Development of intrinsic tone in isolated pulmonary arterioles

In isolated porcine pulmonary arterioles with endothelium, intraluminal diameter measured at a transmural pressure of 20 mmHg decreased spontaneously from 233 ± 11 to 171 ± 12 μm in 135 min. This intrinsic constriction was not prevented by indomethacin, tetraethylammonium, or superoxide dismutase. Indomethacin plus N(G)-nitro-L-arginine methyl ester caused initial constriction and BQ-123 or BQ-123 plus BQ-788 caused initial dilation, but these treatments did not prevent subsequent progressive constriction.
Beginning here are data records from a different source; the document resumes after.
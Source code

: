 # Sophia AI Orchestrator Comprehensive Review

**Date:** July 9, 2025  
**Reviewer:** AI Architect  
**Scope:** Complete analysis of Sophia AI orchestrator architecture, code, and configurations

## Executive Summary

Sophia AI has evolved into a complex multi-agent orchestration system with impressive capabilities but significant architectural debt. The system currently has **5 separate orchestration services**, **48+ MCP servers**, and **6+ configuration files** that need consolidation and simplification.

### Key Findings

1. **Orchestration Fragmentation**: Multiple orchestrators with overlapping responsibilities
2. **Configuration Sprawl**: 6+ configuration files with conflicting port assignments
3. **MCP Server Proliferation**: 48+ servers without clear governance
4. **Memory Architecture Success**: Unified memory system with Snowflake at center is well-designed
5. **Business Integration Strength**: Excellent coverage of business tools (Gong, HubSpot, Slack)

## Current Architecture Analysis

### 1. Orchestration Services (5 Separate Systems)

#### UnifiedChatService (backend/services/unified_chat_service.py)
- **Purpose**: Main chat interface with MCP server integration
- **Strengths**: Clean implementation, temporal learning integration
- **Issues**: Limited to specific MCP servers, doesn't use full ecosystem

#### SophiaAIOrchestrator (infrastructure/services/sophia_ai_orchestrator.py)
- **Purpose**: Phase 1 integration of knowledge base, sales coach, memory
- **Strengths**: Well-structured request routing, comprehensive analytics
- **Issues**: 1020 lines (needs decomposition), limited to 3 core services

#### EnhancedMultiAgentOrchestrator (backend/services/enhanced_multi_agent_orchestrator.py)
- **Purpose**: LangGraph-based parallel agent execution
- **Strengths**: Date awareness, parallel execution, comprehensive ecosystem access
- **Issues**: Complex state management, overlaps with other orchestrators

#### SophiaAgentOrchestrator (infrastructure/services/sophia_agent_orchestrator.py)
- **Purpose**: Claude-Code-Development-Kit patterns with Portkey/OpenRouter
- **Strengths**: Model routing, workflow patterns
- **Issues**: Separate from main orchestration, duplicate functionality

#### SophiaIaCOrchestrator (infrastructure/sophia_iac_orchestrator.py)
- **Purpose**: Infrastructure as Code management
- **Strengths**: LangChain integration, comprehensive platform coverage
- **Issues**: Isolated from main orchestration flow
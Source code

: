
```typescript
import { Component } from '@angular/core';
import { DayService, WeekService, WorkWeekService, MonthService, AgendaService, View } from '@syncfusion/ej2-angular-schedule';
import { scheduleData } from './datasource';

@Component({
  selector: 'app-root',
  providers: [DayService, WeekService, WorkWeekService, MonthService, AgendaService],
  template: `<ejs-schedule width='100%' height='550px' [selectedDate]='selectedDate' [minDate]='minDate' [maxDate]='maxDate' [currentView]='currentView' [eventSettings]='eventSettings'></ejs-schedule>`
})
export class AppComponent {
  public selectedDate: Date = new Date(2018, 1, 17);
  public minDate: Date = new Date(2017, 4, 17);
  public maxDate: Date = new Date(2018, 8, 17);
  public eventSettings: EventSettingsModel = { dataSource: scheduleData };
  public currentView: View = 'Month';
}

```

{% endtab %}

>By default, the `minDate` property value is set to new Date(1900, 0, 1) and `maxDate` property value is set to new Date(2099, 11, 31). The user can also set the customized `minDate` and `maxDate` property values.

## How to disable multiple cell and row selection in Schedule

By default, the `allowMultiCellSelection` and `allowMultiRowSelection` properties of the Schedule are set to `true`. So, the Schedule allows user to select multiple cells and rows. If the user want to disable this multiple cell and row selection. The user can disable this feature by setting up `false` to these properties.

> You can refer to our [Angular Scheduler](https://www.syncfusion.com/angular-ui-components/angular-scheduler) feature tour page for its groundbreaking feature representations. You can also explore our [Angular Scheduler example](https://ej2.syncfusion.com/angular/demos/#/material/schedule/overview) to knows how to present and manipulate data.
In pulmonary arterioles with endothelium exposed to calcium-free conditions and pulmonary arterioles without endothelium, the intraluminal diameter measured at a transmural pressure of 20 mmHg was constant at 239 ± 16 and 174 ± 7 μm, respectively. Thus the spontaneous development of tone in isolated pulmonary arterioles required extracellular calcium and resulted from 1) time-independent smooth muscle contraction caused by mechanisms intrinsic to smooth muscle and 2) time-dependent contraction caused by decreasing activity of endothelium-derived relaxing factors other than nitric oxide, vasodilator prostaglandins, and hyperpolarizing factors acting on calcium-dependent potassium channels or increasing activity of endothelium-derived contracting factors other than endothelin-1, vasoconstrictor prostaglandins, and superoxide anions. Further investigation is indicated to identify these unknown mechanisms and determine theft role in pulmonary vasoreactivity.